Filter the records for "React" and keep each line that has it.

Dataset content Start Marker

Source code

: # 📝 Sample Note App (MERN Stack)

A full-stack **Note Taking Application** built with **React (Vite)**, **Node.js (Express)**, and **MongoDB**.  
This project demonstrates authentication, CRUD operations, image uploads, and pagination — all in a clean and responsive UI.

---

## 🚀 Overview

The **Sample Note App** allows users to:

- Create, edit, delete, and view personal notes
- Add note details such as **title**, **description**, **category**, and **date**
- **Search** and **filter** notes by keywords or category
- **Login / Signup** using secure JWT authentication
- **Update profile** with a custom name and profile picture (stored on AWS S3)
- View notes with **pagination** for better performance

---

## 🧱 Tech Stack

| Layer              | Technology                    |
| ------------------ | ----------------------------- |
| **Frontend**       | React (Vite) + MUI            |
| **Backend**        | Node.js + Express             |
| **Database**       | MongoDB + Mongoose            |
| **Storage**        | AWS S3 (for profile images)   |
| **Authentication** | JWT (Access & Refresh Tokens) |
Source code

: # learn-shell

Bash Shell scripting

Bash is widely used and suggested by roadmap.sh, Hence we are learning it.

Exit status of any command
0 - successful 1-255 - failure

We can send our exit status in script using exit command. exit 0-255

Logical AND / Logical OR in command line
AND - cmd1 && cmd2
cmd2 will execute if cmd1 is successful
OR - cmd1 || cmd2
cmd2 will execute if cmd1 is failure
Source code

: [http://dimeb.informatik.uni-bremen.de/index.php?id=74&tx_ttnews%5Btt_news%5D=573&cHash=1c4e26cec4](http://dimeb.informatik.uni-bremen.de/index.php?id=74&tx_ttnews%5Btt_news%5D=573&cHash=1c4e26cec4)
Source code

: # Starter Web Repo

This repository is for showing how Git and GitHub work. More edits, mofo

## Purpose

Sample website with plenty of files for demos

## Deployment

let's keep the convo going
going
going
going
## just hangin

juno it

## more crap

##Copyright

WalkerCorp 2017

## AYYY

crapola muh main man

Dataset content End Marker

■ Solution to this problem:
A full-stack **Note Taking Application** built with **React (Vite)**, **Node.js (Express)**, and **MongoDB**.  
| **Frontend**       | React (Vite) + MUI            |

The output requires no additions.